The Bone Yard

“That? That’s the gun sight.”

 

 

“No, I mean what’s that on the gun sight?” Snagged on the peg was what appeared to be a shred of pink lint. But it wasn’t lint; it was human tissue. That in itself wasn’t surprising, since the blast had spattered a lot of blood and tissue. Still, something about the way it hung from the sight nagged at me; it appeared not so much spattered as torn. I took a final squint at the photo, then turned and inspected Kate’s mouth. On the inner surface of the left cheek I found it: a horizontal laceration about half an inch long, extending to the corner of the mouth. It was exactly the sort of laceration the sight might make as the gun barrel kicked. I showed the laceration to Angie, then gave Maddox a chance to look. “Anything about this strike you as odd?”

 

Angie bit her lip to concentrate, and her eyes darted back and forth from the photo to the corpse as she tried to work it out. I’m sure she would have, given another minute, but I couldn’t wait. “You’d think the gun sight might gouge the roof of her mouth, or knock an extra chip from one of her top teeth, or maybe gash her upper lip, right?” She nodded, frowning. “But the corner of her mouth?” I picked up the dowel and reinserted it. “That means the gun was twisted in her mouth, like so.” I rotated the dowel a quarter turn counterclockwise. “Which would have made it even harder to hold at that angle. You see what that means? It means that the gun wasn’t fired by the person lying on the sofa.”

 

“It means,” she said as Maddox reached for his phone, “that the gun was fired by a person standing beside the sofa.”

 

An hour later, Kate Nicely was sealed once more in her cheap coffin. Maddox had arranged for her to be taken, in the back of a Morningside hearse, to Dry Branch, Georgia.

 

Me, I would be headed for Washington, D.C., early the next morning. While Kate was headed for the GBI lab, I was bound for the Smithsonian Institution, and I was taking with me the second skull, that of the African-American boy whose left mastoid process had been shattered.

 

 

 

 

 

Chapter 11

 

The computer mouse scrolled down a list of files, and a click later, the screen filled with the life-sized likeness of a skull: the likeness of the second skull Winston Pettis’s dog had dragged home from the Florida woods. Joseph Mullins, a forensic-imaging specialist, wiggled his mouse, and the skull’s intricate image rotated on the screen as if spinning in space.
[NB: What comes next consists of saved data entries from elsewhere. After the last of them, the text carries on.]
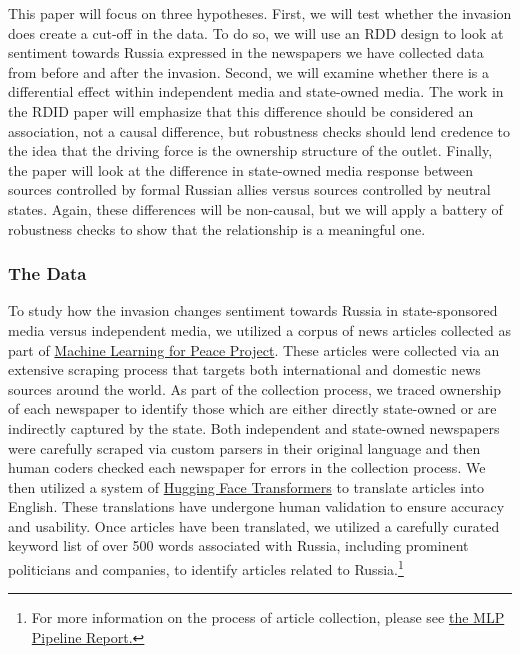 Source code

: \documentclass[12pt]{article}
\begin{document}
This paper will focus on three hypotheses. First, we will test whether the invasion does create a cut-off in the data. To do so, we will use an RDD design to look at sentiment towards Russia expressed in the newspapers we have collected data from before and after the invasion. Second, we will examine whether there is a differential effect within independent media and state-owned media. The work in the RDID paper will emphasize that this difference should be considered an association, not a causal difference, but robustness checks should lend credence to the idea that the driving force is the ownership structure of the outlet. Finally, the paper will look at the difference in state-owned media response between sources controlled by formal Russian allies versus sources controlled by neutral states. Again, these differences will be non-causal, but we will apply a battery of robustness checks to show that the relationship is a meaningful one.

\subsubsection*{The Data}

To study how the invasion changes sentiment towards Russia in state-sponsored media versus independent media, we utilized a corpus of news articles collected as part of \href{https://web.sas.upenn.edu/mlp-devlab/}{Machine Learning for Peace Project}. These articles were collected via an extensive scraping process that targets both international and domestic news sources around the world. As part of the collection process, we traced ownership of each newspaper to identify those which are either directly state-owned or are indirectly captured by the state. Both independent and state-owned newspapers were carefully scraped via custom parsers in their original language and then human coders checked each newspaper for errors in the collection process. We then utilized a system of \href{https://huggingface.co/}{Hugging Face Transformers} to translate articles into English. These translations have undergone human validation to ensure accuracy and usability. Once articles have been translated, we utilized a carefully curated keyword list of over 500 words associated with Russia, including prominent politicians and companies, to identify articles related to Russia.\footnote{For more information on the process of article collection, please see \href{https://web.sas.upenn.edu/mlp-devlab/technical-details-research/}{the MLP Pipeline Report.}}
\end{document}
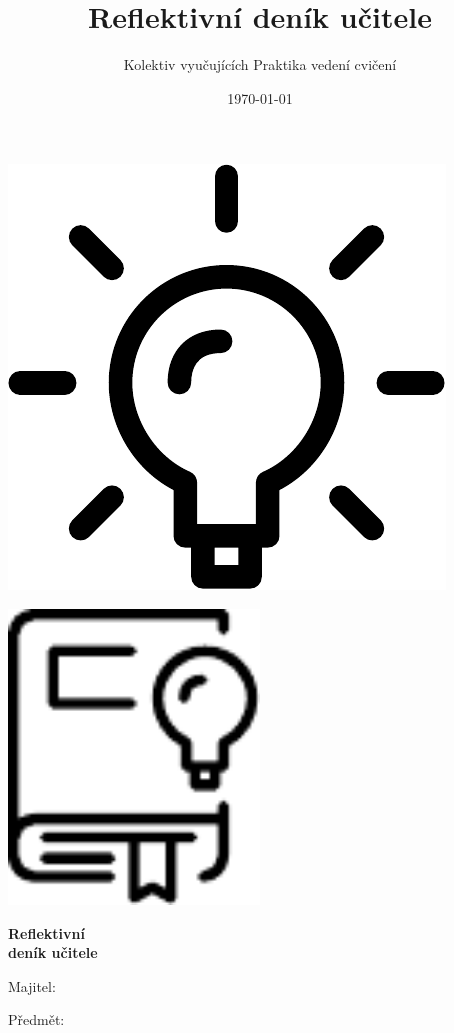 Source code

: \documentclass[twoside,openany]{book}
\title{Reflektivní deník učitele}
\author{Kolektiv vyučujících Praktika vedení cvičení}
\date{\today}
\begin{document}
\begin{titlepage}
	\vspace*{0.14\paperheight}
	\centering
	\includegraphics[width=0.7\paperwidth]{../img/lightbulb}
	\newpage
\end{titlepage}
\begin{titlepage}
	\centering
	\vspace*{1cm}
	\includegraphics[width=0.5\textwidth]{../img/diary}\par
	\vspace{0.5cm}
	{\huge\bfseries Reflektivní\\ deník učitele\par}
	\vfill
	\raggedright
	\Large
	Majitel:\par
	\vspace{0.2cm}
	Předmět:\par
\end{titlepage}
\end{document}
I’d seen many CT scans of skulls in the past few years, but I never ceased to marvel at their detail.

 

I had hoped to coax another swift facial reconstruction out of Joanna Hughes before she started her maternity leave, but Joanna’s baby had other ideas: the day after she finished the androgynous face I’d taken back to Tallahassee, she’d gone into labor, and had given birth to a beautiful daughter. So instead of sending the second skull to Knoxville, I’d brought it instead to Alexandria, Virginia, home of the National Center for Missing and Exploited Children. My presence here at Mullins’s elbow wasn’t necessary; in fact, it was probably a time-wasting distraction for him. For me, though, it was a fascinating and eye-opening experience. I’d spent fifty thousand frequent-flier miles for my plane ticket from Tallahassee to Washington, D.C.—a foolish waste of miles, by any rational measure. But by my reckoning, time was short, the miles had been gathering dust anyhow, and the chance to watch Mullins work was well worth the hasty trip.

 

I’d started the morning, bright and early, by renewing my acquaintance with the TSA screeners at the Tallahassee airport. I knew to ask for the supervisor by name as soon as I approached the checkpoint, and, perhaps not surprisingly, he remembered me from my prior trip. I’d tried to get a laugh from him by asking, “Do you want to search my carrion bag?”—I all but dug my elbow into his ribs as I said “carrion”—but he obviously didn’t catch the pun.